Records for the exercise Start Marker

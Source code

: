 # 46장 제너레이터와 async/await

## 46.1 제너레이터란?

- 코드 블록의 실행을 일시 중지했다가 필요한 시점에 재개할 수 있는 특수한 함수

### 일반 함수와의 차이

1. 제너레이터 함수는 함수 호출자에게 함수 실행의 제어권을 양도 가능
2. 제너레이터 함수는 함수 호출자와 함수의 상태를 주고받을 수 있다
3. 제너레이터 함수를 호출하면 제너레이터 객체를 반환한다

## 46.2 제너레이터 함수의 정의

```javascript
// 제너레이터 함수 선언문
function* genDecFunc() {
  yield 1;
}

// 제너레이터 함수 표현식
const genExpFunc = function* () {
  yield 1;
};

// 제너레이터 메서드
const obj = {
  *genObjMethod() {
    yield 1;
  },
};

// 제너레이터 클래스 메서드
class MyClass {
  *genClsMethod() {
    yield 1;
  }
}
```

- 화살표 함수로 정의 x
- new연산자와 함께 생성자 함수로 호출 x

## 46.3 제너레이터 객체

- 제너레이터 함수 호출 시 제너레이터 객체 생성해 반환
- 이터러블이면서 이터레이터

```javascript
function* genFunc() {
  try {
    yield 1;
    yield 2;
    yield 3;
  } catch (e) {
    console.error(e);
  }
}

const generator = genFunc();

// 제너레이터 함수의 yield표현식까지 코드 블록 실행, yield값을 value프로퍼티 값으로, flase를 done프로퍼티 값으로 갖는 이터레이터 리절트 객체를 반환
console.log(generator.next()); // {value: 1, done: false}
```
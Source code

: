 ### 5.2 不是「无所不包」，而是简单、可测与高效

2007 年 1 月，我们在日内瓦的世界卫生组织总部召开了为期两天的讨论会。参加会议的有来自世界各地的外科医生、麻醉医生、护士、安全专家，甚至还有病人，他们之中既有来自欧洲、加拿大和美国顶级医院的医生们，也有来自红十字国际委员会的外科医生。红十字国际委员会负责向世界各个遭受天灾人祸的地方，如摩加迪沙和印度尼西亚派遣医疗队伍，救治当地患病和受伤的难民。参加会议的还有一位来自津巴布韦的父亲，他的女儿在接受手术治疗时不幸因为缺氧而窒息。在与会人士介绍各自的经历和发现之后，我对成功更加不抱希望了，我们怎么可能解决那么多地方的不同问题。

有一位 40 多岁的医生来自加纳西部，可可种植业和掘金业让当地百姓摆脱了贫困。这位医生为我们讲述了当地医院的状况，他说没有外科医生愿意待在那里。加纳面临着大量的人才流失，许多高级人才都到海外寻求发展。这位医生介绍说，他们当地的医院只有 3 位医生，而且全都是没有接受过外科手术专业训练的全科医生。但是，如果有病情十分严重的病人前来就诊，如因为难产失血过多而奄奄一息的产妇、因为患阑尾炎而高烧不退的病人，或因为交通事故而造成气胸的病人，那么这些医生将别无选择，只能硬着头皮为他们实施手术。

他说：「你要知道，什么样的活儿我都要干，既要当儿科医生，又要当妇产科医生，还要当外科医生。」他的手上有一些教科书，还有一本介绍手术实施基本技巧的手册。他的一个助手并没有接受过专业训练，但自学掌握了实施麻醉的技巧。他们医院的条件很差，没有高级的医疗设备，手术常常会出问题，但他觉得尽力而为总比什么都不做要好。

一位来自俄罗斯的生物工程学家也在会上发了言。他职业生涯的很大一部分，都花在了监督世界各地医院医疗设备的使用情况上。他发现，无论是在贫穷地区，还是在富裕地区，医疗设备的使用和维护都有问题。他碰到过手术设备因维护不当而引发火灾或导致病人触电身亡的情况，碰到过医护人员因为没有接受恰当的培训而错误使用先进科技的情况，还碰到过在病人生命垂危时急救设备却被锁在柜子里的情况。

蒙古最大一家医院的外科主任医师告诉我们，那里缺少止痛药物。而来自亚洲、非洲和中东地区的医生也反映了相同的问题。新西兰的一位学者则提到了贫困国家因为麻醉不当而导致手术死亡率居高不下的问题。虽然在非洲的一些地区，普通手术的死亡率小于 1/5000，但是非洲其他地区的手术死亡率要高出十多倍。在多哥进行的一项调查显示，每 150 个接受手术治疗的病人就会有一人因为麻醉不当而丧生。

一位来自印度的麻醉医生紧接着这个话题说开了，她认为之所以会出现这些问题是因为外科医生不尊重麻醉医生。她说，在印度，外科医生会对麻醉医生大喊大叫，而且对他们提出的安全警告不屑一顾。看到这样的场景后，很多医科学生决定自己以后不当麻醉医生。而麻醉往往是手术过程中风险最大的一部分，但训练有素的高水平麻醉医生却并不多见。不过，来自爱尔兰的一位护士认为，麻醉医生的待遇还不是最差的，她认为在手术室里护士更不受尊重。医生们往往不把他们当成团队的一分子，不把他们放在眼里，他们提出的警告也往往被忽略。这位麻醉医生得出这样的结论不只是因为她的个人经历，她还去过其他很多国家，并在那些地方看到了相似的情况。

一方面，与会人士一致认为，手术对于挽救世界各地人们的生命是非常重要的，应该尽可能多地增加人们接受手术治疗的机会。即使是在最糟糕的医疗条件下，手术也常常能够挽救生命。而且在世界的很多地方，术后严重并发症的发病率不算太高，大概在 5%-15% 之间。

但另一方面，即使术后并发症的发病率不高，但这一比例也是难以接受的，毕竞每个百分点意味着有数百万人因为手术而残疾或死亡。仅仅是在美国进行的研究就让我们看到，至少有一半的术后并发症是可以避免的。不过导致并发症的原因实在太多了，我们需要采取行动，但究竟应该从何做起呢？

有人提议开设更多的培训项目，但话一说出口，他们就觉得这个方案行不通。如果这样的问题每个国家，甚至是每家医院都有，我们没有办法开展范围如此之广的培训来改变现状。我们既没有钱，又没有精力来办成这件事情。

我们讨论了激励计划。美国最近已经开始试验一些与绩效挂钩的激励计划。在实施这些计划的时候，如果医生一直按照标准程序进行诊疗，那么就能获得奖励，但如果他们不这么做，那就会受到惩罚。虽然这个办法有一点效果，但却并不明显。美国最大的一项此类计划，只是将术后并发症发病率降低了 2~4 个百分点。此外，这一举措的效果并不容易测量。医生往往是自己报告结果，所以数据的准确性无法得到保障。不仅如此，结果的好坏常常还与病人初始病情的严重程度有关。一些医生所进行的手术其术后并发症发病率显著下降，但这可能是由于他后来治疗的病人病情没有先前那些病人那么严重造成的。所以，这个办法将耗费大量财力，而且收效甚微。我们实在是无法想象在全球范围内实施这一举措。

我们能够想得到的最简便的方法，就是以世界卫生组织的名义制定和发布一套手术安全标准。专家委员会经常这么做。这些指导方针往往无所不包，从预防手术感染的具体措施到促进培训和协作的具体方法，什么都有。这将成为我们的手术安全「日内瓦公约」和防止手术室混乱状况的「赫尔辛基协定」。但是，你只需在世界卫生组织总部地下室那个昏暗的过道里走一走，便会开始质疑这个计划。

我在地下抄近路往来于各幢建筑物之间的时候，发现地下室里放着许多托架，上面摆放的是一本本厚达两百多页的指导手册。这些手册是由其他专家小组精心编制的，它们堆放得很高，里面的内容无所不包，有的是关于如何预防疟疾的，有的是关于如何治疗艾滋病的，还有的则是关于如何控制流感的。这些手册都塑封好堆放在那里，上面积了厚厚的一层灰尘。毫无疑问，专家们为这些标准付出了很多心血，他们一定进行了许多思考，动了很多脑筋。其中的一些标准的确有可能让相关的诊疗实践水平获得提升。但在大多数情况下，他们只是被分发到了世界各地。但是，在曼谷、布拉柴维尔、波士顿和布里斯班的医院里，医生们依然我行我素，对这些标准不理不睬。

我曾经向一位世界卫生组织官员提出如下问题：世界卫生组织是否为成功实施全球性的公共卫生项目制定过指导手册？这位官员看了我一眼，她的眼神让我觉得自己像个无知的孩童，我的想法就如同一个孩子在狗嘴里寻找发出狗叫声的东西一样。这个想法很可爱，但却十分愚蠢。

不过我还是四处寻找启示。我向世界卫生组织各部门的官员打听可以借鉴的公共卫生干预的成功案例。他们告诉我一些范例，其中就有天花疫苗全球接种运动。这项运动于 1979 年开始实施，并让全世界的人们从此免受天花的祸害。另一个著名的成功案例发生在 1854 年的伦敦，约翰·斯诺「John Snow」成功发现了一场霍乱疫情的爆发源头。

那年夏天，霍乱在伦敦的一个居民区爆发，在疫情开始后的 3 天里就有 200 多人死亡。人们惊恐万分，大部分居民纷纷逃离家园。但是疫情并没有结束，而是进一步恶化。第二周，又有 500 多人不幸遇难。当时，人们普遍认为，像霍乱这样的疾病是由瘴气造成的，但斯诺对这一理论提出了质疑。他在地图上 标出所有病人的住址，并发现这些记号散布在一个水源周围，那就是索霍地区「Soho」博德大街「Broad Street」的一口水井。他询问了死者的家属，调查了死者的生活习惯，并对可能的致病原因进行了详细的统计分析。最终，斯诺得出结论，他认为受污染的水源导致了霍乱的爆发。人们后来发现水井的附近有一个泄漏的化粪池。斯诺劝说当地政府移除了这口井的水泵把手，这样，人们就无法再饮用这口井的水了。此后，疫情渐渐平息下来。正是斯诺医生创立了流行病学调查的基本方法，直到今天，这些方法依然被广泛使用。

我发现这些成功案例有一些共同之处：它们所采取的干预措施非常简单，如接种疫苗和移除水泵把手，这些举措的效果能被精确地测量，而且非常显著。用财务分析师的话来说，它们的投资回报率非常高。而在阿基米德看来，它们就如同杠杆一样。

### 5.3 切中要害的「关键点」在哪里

Records for the exercise End Marker

Problem details -
Could you output, exactly and with nothing else, the lines from the start of the records through the line containing "- 화살표 함수로 정의 x"?

Output for this task -
Source code

: # 46장 제너레이터와 async/await

## 46.1 제너레이터란?

- 코드 블록의 실행을 일시 중지했다가 필요한 시점에 재개할 수 있는 특수한 함수

### 일반 함수와의 차이

1. 제너레이터 함수는 함수 호출자에게 함수 실행의 제어권을 양도 가능
2. 제너레이터 함수는 함수 호출자와 함수의 상태를 주고받을 수 있다
3. 제너레이터 함수를 호출하면 제너레이터 객체를 반환한다

## 46.2 제너레이터 함수의 정의

```javascript
// 제너레이터 함수 선언문
function* genDecFunc() {
  yield 1;
}

// 제너레이터 함수 표현식
const genExpFunc = function* () {
  yield 1;
};

// 제너레이터 메서드
const obj = {
  *genObjMethod() {
    yield 1;
  },
};

// 제너레이터 클래스 메서드
class MyClass {
  *genClsMethod() {
    yield 1;
  }
}
```

- 화살표 함수로 정의 x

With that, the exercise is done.